Crude oil exports from Libya has virtually ground to a halt for over a month now due to a civil strife that led to the closing of about 1 million barrels a day (b/d), or around 90% of the nation's output capacity, according to local reports.
Unipec booked the Aframax Victory Venture to load 80,000 mt of Su Tu Den and Bach Ho crude on March 1-3 for discharge at Barbers Point in Hawaii, a fixture list released on Thursday showed.
According to IHS Markit Commodities at Sea, this would be the first such shipment in data going back to October 2016. Sarir crude from Libya is the largest grade processed by the Hawaiian refinery, as IHS Markit Commodities at Sea data suggested.

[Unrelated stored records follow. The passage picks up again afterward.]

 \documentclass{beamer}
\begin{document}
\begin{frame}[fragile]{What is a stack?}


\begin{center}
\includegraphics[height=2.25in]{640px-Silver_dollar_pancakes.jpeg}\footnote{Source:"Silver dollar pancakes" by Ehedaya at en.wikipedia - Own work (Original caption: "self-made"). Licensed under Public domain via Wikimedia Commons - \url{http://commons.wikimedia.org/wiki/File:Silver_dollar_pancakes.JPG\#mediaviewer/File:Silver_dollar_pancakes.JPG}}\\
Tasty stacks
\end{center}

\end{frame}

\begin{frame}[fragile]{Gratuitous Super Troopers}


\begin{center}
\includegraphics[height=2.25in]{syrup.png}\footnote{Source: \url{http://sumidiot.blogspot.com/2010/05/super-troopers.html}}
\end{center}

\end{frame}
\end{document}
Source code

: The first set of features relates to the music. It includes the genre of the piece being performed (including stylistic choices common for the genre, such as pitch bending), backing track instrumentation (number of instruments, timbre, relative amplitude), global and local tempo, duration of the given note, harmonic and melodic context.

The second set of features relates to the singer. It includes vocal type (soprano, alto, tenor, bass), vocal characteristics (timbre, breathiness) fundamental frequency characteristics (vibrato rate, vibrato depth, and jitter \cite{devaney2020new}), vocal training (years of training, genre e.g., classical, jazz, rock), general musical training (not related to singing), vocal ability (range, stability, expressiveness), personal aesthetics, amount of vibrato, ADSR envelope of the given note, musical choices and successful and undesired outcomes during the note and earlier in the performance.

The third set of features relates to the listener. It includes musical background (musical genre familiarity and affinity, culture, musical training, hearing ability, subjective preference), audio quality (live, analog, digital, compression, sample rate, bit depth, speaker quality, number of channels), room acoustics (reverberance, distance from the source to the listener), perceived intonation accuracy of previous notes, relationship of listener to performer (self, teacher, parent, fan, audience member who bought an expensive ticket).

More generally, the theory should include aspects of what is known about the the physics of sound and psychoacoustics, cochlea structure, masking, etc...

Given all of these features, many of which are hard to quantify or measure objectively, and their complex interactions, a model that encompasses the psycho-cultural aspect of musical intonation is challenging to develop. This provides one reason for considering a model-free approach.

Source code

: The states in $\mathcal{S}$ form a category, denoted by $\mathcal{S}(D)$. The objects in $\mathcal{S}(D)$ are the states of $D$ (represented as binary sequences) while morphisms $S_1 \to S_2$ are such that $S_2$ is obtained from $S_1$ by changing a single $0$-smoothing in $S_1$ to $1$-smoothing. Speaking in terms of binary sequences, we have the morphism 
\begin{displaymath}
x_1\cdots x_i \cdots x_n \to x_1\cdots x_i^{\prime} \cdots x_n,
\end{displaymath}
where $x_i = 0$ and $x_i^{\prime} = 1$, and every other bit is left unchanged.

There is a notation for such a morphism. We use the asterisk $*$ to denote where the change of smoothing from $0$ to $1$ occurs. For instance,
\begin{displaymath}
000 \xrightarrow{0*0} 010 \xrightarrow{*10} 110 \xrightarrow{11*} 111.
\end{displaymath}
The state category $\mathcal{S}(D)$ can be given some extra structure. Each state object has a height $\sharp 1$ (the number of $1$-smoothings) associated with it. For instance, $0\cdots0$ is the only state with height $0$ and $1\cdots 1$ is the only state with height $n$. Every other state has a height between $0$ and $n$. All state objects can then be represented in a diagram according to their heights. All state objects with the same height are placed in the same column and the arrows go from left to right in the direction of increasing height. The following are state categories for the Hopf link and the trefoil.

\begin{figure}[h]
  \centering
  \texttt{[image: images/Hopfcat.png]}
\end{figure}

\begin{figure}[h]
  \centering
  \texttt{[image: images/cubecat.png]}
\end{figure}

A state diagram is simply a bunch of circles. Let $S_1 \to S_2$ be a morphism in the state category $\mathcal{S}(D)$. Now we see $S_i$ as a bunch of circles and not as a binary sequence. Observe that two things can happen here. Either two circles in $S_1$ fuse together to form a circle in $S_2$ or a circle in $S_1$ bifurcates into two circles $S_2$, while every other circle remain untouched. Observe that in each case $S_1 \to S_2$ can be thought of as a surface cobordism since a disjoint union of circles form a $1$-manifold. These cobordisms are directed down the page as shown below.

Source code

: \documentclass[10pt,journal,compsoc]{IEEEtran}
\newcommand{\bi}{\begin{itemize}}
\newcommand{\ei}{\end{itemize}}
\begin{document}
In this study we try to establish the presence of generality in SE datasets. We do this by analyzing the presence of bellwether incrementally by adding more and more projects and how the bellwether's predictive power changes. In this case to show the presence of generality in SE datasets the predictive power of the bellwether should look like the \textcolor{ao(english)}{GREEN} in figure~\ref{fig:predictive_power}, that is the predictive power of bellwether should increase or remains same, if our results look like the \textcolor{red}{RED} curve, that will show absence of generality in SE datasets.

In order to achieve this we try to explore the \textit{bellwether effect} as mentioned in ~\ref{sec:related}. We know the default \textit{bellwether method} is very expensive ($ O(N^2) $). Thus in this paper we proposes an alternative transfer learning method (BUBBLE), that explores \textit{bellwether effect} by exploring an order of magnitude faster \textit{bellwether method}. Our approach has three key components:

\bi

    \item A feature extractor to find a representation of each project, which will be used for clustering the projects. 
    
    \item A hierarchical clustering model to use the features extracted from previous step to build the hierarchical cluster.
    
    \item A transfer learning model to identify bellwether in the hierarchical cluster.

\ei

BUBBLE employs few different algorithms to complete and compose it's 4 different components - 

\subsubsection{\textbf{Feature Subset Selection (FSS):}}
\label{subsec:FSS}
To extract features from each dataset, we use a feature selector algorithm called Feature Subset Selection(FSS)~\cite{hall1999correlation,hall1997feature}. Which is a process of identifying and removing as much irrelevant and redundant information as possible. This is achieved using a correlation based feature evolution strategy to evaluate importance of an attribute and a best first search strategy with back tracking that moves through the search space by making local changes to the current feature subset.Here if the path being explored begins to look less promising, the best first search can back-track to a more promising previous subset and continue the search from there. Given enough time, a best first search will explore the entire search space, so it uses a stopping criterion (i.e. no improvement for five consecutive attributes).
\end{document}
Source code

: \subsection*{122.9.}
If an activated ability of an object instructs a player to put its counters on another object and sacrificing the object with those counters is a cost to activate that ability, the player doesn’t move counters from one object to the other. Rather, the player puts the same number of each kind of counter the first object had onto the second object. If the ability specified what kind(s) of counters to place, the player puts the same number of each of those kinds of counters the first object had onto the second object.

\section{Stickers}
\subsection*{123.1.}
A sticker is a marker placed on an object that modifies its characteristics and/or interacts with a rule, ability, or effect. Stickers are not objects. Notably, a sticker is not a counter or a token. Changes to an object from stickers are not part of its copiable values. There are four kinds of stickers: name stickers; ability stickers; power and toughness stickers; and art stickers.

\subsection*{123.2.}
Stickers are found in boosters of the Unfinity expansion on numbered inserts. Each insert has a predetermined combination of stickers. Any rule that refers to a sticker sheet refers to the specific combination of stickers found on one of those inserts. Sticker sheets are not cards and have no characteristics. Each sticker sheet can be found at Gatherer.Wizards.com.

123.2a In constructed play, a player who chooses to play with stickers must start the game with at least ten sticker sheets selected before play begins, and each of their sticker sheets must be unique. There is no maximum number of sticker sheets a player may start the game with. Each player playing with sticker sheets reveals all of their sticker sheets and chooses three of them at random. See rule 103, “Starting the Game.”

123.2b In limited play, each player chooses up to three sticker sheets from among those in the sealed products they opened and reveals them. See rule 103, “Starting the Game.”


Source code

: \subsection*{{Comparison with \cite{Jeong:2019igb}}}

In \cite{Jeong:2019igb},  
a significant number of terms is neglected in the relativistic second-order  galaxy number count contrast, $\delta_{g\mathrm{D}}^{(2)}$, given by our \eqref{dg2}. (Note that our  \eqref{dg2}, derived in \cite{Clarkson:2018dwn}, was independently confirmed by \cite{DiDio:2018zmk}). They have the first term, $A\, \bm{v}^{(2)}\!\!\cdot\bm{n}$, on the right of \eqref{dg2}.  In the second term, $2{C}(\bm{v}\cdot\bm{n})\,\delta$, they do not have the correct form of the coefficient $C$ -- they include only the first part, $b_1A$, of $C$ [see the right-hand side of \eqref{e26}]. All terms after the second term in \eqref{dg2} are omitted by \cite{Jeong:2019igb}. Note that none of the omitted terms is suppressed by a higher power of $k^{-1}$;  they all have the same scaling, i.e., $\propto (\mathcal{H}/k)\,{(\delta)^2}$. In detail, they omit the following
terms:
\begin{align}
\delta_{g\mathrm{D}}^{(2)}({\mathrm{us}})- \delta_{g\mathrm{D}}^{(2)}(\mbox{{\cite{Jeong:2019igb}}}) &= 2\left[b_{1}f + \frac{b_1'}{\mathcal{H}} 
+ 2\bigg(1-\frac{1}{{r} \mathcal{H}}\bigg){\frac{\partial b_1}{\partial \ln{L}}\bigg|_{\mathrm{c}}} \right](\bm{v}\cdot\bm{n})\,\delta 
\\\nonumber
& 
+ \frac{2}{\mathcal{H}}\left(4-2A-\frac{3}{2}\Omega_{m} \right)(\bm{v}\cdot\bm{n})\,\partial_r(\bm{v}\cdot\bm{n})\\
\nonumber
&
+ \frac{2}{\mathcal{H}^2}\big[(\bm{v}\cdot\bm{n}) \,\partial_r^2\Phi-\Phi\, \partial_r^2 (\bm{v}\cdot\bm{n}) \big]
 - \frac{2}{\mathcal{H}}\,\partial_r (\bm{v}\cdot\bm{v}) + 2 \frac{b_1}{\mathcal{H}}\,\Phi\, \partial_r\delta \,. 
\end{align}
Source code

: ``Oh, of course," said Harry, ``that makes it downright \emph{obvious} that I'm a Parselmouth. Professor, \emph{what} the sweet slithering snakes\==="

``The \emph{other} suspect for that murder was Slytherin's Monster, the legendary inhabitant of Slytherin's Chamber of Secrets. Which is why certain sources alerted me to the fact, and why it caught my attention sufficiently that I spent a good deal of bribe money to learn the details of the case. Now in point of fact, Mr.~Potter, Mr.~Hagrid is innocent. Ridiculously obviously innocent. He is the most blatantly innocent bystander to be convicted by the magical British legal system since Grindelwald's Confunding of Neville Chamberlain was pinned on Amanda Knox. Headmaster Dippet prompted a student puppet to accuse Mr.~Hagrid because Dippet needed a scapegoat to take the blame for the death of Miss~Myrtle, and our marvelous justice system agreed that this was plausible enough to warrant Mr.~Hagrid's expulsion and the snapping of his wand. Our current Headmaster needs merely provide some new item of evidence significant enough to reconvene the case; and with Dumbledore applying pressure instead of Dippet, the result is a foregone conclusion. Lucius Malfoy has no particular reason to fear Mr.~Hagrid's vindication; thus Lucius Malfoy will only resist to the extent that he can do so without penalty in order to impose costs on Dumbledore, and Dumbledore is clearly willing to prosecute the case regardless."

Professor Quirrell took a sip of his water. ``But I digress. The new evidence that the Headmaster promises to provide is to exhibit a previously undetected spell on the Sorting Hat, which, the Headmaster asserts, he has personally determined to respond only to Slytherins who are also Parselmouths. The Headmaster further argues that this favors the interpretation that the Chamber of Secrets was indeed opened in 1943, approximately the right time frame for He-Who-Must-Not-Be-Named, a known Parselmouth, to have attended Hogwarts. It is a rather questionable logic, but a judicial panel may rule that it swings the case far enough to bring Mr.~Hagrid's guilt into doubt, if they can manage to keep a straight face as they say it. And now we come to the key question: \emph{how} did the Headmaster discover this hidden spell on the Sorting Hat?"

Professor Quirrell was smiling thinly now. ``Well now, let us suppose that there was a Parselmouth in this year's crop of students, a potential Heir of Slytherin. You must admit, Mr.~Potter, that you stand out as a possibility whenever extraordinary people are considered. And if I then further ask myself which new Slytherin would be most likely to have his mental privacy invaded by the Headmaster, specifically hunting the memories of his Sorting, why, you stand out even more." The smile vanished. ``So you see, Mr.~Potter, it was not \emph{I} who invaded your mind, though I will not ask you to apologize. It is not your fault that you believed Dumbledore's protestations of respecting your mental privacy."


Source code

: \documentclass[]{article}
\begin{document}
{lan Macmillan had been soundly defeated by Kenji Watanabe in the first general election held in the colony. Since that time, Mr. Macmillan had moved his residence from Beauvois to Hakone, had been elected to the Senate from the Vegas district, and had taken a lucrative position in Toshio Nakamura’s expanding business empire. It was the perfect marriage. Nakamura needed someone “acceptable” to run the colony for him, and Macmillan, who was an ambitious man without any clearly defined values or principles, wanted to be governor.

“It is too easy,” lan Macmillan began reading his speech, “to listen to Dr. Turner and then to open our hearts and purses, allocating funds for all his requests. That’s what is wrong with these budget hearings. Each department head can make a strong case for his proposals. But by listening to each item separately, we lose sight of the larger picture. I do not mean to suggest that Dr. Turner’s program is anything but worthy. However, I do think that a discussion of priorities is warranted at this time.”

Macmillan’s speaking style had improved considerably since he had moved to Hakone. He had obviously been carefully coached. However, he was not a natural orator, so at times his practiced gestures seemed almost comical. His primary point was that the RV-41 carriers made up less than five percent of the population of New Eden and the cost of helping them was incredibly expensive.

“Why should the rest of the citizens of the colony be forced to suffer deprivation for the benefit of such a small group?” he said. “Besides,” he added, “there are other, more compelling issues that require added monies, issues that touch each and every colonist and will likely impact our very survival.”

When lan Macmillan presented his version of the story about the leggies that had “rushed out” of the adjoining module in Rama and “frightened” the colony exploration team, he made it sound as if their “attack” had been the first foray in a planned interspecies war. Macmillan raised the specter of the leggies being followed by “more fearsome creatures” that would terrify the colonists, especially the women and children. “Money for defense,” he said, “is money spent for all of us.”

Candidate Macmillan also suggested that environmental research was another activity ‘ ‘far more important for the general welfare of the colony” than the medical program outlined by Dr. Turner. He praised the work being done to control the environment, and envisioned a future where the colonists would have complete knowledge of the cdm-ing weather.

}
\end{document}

It also runs Indonesian Minas and Duri as well as Murban from the UAE and Sokol from Russia.
Pars Hawaii Crude Oil Purchases
Source: IHS Markit Commodities at Sea
Pars Hawaii operates the state's only refinery, located in Kapolei with a rated capacity of 94,000 b/d.
Unipec has been actively seeking alternative outlets, when economical, for its term crude cargoes due to shrinking demand in China as refiners slash runs, traders have said. It had mostly placed surplus term March Angolan barrels to buyers in the Mediterranean who also face supply issues due to the Libyan outage.
"Under the updated base-case scenario, we expect that Chinese refineries will need to deepen cuts to crude runs by as much as 3.5 million barrels per day (b/d) in February, 1.8 million b/d in March and 800,000-900,000 b/d in April from their original production targets before returning to normal operation rates in May and beyond," the IHS Markit downstream team in Beijing said in a Feb. 14 report.
Posted by Raj Rajendran, Principal Journalist, OPIS by IHS Markit
- Trade after BREXIT – How’s it going so far?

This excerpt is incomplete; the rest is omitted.